## Requirement
Would you restate all the data that follows, word for word?

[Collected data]
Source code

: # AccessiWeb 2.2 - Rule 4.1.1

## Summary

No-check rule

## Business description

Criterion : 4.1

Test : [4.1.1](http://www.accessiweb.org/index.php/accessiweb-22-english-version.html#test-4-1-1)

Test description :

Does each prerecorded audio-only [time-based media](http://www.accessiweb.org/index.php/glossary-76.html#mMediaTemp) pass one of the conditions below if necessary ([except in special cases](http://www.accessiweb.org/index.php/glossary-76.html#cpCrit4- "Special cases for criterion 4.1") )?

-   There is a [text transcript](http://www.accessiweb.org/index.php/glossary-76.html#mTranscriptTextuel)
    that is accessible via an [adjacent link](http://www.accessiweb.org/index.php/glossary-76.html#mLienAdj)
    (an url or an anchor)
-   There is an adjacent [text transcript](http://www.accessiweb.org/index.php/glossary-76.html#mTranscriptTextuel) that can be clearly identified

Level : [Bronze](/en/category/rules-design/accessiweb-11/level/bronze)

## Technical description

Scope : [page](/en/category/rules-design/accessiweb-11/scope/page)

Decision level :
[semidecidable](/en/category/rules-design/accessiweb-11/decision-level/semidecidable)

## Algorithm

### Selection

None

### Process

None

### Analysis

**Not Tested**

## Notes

## Output for this task
Source code

: # AccessiWeb 2.2 - Rule 4.1.1

## Summary

No-check rule

## Business description

Criterion : 4.1

Test : [4.1.1](http://www.accessiweb.org/index.php/accessiweb-22-english-version.html#test-4-1-1)

Test description :

Does each prerecorded audio-only [time-based media](http://www.accessiweb.org/index.php/glossary-76.html#mMediaTemp) pass one of the conditions below if necessary ([except in special cases](http://www.accessiweb.org/index.php/glossary-76.html#cpCrit4- "Special cases for criterion 4.1") )?

-   There is a [text transcript](http://www.accessiweb.org/index.php/glossary-76.html#mTranscriptTextuel)
    that is accessible via an [adjacent link](http://www.accessiweb.org/index.php/glossary-76.html#mLienAdj)
    (an url or an anchor)
-   There is an adjacent [text transcript](http://www.accessiweb.org/index.php/glossary-76.html#mTranscriptTextuel) that can be clearly identified

Level : [Bronze](/en/category/rules-design/accessiweb-11/level/bronze)

## Technical description

Scope : [page](/en/category/rules-design/accessiweb-11/scope/page)

Decision level :
[semidecidable](/en/category/rules-design/accessiweb-11/decision-level/semidecidable)

## Algorithm

### Selection

None

### Process

None

### Analysis

**Not Tested**

## Notes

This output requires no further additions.